JLL Income Property Trust announced yesterday that it has locked in a $650 million credit facility from a banking octet.
JPMorgan Chase, Bank of America, PNC, Wells Fargo, Fifth Third Bank, BMO Harris Bank, Capital One, and The Bank of New York Mellon made up the syndicate that extended the three-year term facility, which carries an interest rate at one-month LIBOR plus a 1.35 percent to 2.10 percent spread, according to the JLL REIT.
JPMorgan Chase, Bank of America, PNC, and Wells Fargo served as co-syndication agents and joint lead arrangers and bookrunners in the deal. JPMorgan Chase also served as the administrative agent.

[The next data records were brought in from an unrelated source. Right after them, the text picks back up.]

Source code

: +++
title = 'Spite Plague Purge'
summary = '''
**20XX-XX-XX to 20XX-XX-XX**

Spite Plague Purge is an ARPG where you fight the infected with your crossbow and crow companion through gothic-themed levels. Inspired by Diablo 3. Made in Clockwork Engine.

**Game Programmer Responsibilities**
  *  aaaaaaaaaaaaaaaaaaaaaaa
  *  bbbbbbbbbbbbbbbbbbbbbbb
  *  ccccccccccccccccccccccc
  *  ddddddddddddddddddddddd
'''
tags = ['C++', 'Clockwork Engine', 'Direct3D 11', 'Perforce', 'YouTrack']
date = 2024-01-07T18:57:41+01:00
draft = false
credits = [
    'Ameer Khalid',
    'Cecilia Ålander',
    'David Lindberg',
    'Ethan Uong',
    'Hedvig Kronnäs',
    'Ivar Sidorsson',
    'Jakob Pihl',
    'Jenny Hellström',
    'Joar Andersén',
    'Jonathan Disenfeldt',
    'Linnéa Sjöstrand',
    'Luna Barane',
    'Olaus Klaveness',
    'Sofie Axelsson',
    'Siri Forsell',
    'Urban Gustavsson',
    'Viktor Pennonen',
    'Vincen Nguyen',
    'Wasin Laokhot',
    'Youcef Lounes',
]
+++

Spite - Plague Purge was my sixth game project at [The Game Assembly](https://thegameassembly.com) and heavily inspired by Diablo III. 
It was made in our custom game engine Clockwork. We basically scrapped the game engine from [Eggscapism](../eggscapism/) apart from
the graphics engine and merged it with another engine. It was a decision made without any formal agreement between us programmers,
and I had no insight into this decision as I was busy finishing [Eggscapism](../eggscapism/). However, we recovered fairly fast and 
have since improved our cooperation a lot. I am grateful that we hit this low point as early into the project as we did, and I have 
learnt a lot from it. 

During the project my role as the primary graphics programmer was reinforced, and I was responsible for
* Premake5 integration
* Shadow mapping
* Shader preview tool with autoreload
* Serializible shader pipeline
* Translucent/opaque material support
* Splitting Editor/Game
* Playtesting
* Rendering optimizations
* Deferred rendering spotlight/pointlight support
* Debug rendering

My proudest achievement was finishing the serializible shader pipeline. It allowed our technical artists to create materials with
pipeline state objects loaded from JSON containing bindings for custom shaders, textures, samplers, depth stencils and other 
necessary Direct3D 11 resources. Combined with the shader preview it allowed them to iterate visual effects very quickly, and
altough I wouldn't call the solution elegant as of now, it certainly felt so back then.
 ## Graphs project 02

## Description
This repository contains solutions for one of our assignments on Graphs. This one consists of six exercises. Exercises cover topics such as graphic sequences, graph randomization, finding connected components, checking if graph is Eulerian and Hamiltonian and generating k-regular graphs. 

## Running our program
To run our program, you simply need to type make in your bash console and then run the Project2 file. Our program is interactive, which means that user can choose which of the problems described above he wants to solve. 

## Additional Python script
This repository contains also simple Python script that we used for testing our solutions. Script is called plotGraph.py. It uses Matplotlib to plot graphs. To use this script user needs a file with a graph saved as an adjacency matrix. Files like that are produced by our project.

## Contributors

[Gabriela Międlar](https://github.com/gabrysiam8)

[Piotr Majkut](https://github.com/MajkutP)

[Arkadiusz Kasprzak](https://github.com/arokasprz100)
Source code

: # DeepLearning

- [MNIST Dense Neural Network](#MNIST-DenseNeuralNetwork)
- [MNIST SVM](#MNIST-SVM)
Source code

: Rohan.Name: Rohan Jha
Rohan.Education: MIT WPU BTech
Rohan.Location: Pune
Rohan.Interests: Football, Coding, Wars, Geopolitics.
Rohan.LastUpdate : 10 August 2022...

The $650 million credit package includes a $415 million revolving line as well as a $235 million term loan, and it’s also possible that the credit pool could also be upsized to $800 million.
JLL Income Property Trust President and CEO Allan Swaringen in a statement expressed appreciation for the banks wagering on the REIT’s “investment strategy, the growth and quality of our portfolio, and our investment performance track record. This expanded facility supports our growth ambitions and intent to modestly increase leverage at the beginning of this new economic cycle. It also facilitates accelerating acquisitions and increases our financial flexibility.”
Led by Swaringen, JLL Income Property Trust is a daily NAV REIT, managed by JLL’s LaSalle Investment Management, that became a pioneer in the non-traded REIT space when it was founded in 2004 (it IPO’d in 2012). It now controls an 86-property portfolio and its assets are valued at $3.6 billion. The REIT focuses on four property types: industrial, office, multifamily and grocery-anchored retail. Investors in the fund platform — whose assets are marked to market daily — must adhere to a minimum one-year hold and there’s a $10,000 minimum initial investment threshold, although Swaringen has told CO in the past that its investors, on average, make a $100,000 initial commitment. The REIT also recommends a five- to seven-year hold period.